● Brief: Using the data that follows, state the number of lines holding the word "assunto", and give no other output.

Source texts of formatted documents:
◆ ◆ ◆ ◆ ◆ ◆ ◆

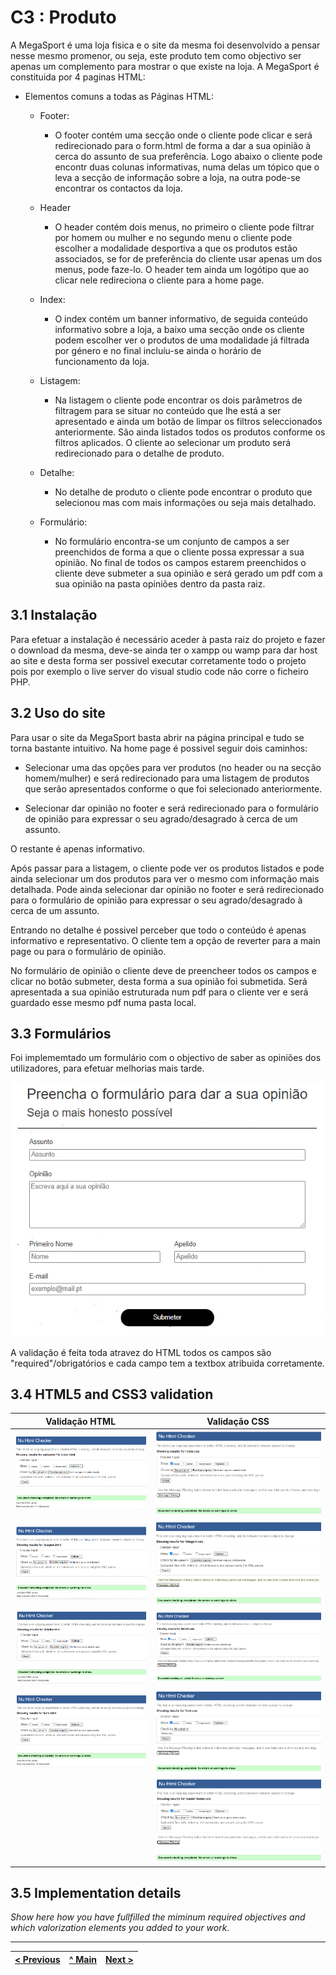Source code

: # C3 : Produto

A MegaSport é uma loja fisica e o site da mesma foi desenvolvido a pensar nesse mesmo promenor, ou seja, este produto tem como objectivo ser apenas um complemento para mostrar o que existe na loja.
A MegaSport é constituida por 4 paginas HTML:

* Elementos comuns a todas as Páginas HTML:
    * Footer:
        * O footer contém uma secção onde o cliente pode clicar e será redirecionado para o form.html de forma a dar a sua opinião à cerca do assunto de sua preferência. Logo abaixo o cliente pode encontr duas colunas informativas, numa delas um tópico que o leva a secção de informação sobre a loja, na outra pode-se encontrar os contactos da loja.
    
    * Header
        * O header contém dois menus, no primeiro o cliente pode filtrar por homem ou mulher e no segundo menu o cliente pode escolher a modalidade desportiva a que os produtos estão associados, se for de preferência do cliente usar apenas um dos menus, pode faze-lo. O header tem ainda um logótipo que ao clicar nele redireciona o cliente para a home page.

    * Index:
        * O index contém um banner informativo, de seguida conteúdo informativo sobre a loja, a baixo uma secção onde os cliente podem escolher ver o produtos de uma modalidade já filtrada por género e no final incluíu-se ainda o horário de funcionamento da loja. 
    
    * Listagem:
        * Na listagem o cliente pode encontrar os dois parâmetros de filtragem para se situar no conteúdo que lhe está a ser apresentado e ainda um botão de limpar os filtros seleccionados anteriormente. São ainda listados todos os produtos conforme os filtros aplicados. O cliente ao selecionar um produto será redirecionado para o detalhe de produto.

    * Detalhe:
        * No detalhe de produto o cliente pode encontrar o produto que selecionou mas com mais informações ou seja mais detalhado.

    * Formulário:
        * No formulário encontra-se um conjunto de campos a ser preenchidos de forma a que o cliente possa expressar a sua opinião. No final de todos os campos estarem preenchidos o cliente deve submeter a sua opinião e será gerado um pdf com a sua opinião na pasta opiniões dentro da pasta raiz.


## 3.1 Instalação

Para efetuar a instalação é necessário aceder à pasta raiz do projeto e fazer o download da mesma, deve-se ainda ter o xampp ou wamp para dar host ao site e desta forma ser possivel executar corretamente todo o projeto pois por exemplo o live server do visual studio code não corre o ficheiro PHP.

## 3.2 Uso do site

Para usar o site da MegaSport basta abrir na página principal e tudo se torna bastante intuitivo. Na home page é possivel seguir dois caminhos:

* Selecionar uma das opções para ver produtos (no header ou na secção homem/mulher) e será redirecionado para uma listagem de produtos que serão apresentados conforme o que foi selecionado anteriormente.

* Selecionar dar opinião no footer e será redirecionado para o formulário de opinião para expressar o seu agrado/desagrado à cerca de um assunto.

O restante é apenas informativo.

Após passar para a listagem, o cliente pode ver os produtos listados e pode ainda selecionar um dos produtos para ver o mesmo com informação mais detalhada.
Pode ainda selecionar dar opinião no footer e será redirecionado para o formulário de opinião para expressar o seu agrado/desagrado à cerca de um assunto.

Entrando no detalhe é possivel perceber que todo o conteúdo é apenas informativo e representativo. O cliente tem a opção de reverter para a main page ou para o formulário de opinião.

No formulário de opinião o cliente deve de preencheer todos os campos e clicar no botão submeter, desta forma a sua opinião foi submetida. Será apresentada a sua opinião estruturada num pdf para o cliente ver e será guardado esse mesmo pdf numa pasta local. 

## 3.3 Formulários

Foi implememtado um formulário com o objectivo de saber as opiniões dos utilizadores, para efetuar melhorias mais tarde.

![](https://github.com/TIWM-Grupo5-2020/Project/blob/master/srcproj/img/form%20print.PNG)

A validação é feita toda atravez do HTML todos os campos são "required"/obrigatórios e cada campo tem a textbox atribuida corretamente.


## 3.4 HTML5 and CSS3 validation

| Validação HTML | Validação CSS |
|---|:-:|
| ![](https://github.com/TIWM-Grupo5-2020/Project/blob/master/srcproj/img/validation/indexhtmlV.PNG) | ![](https://github.com/TIWM-Grupo5-2020/Project/blob/master/srcproj/img/validation/indexcssV.PNG) |
| ![](https://github.com/TIWM-Grupo5-2020/Project/blob/master/srcproj/img/validation/listagemhtmlV.PNG) | ![](https://github.com/TIWM-Grupo5-2020/Project/blob/master/srcproj/img/validation/listagemcssV.PNG) |
| ![](https://github.com/TIWM-Grupo5-2020/Project/blob/master/srcproj/img/validation/detalhehtmlV.PNG?raw=true) | ![](https://github.com/TIWM-Grupo5-2020/Project/blob/master/srcproj/img/validation/detalhecssV.PNG) |
| ![](https://github.com/TIWM-Grupo5-2020/Project/blob/master/srcproj/img/validation/formhtmlV.PNG) | ![](https://github.com/TIWM-Grupo5-2020/Project/blob/master/srcproj/img/validation/formcssV.PNG) |
|   | ![](https://github.com/TIWM-Grupo5-2020/Project/blob/master/srcproj/img/validation/headerfootercssV.PNG)  |

## 3.5 Implementation details

_Show here how you have fullfilled the miminum required objectives and which valorization elements you added to your work._


---
[< Previous](c2.md) | [^ Main](https://github.com/exemploTrabalho/report) | [Next >](c4.md)
:--- | :---: | ---:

◆ ◆ ◆ ◆ ◆ ◆ ◆

● Finished task: 3